Some possible countermeasures: This method can be detected generically in a way which is similar to the method which SVV (System Virginity Verifier by Joanna Rutkowska) uses for detecting hooks: one would examine each process and the allocated address spaces. From the list of address spaces one would eliminate the ones which can be accounted for by enumerating the modules from the process and eliminating the sections which are listed in a modules PE header (because they were created by the loader). Now in the remaining regions (which will be stacks, heaps and other stuff manually allocated with VirtualAlloc), one would search for executables by searching for MZ / PE headers. As I’ve described earlier, the
pseudo-loader must write this part in the target process if it wants to execute programs which contain resources for example. Now see if this is an actual mapped executable or just an executable file loaded in memory (by a resource editor for example). If it is, mark the process as suspected.

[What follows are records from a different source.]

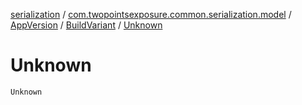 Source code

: [serialization](../../../index.md) / [com.twopointsexposure.common.serialization.model](../../index.md) / [AppVersion](../index.md) / [BuildVariant](index.md) / [Unknown](./-unknown.md)

# Unknown

`Unknown` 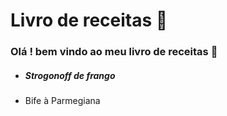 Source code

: 
# Livro de receitas :hamburger:

### Olá ! bem vindo ao meu livro de receitas  :book:

- ##### *Strogonoff de frango*

- Bife à Parmegiana

  

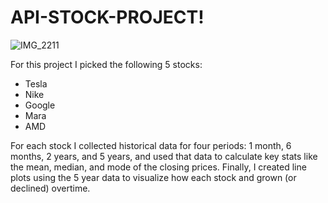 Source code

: # API-STOCK-PROJECT!
![IMG_2211](https://github.com/user-attachments/assets/bff97fbc-964c-4e87-8961-e003bf0be943)


For this project I picked the following 5 stocks:
- Tesla
- Nike
- Google
- Mara
- AMD
  
For each stock I collected historical data for four periods: 1 month, 6 months, 2 years, and 5 years, and used that data to calculate key stats like the mean, median, and mode of the closing prices. Finally, I created line plots using the 5 year data to visualize how each stock and grown (or declined) overtime.
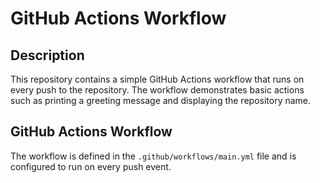 # GitHub Actions Workflow

## Description
This repository contains a simple GitHub Actions workflow that runs on every push to the repository. The workflow demonstrates basic actions such as printing a greeting message and displaying the repository name.

## GitHub Actions Workflow
The workflow is defined in the `.github/workflows/main.yml` file and is configured to run on every push event.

Some known limitations of the method are:
- It does not create a separate PEB (because it can’t) for the new process, so it will share the PEB with the current process, leading to the fact that both the command line and the environment variables will be shared.
- If the new thread call ExitProcess all the process will terminate (not only the injected code). This could be resolved by patching the import table while resolving imports such that the ExitProcess entry points to a functions which calls TerminateThread on the current thread.
- Probably mixing of console / non-console applications is not a good idea and I don’t know if it will work at all.
- TLS (thread local storages) and the associated initialization code is not processed.
- Files which contain data in their overlays (which is not loaded in memory) will not work because (a) no file is written to disk and (b) because functions like GetModuleFileName will probably return the file name of the originally loaded exe.
Advantages (from the malware writers point of view) – why it is important:
- Uses 100% documented techniques, so it is guaranteed to work on earlier and future versions of Windows (tested with WinXP and Vista RC1).
Gives new lifeto (some) existing code.
- Written entirely in user mode, so it is easier to understand and easier to modify.
- Works with limited users (users with no privileges).
- Currently not handled by many security products and certainly not by rootkit detectors (since this isn’t a rootkit in the classical sense of the word). Probably handled by some products which try to prevent injection in general.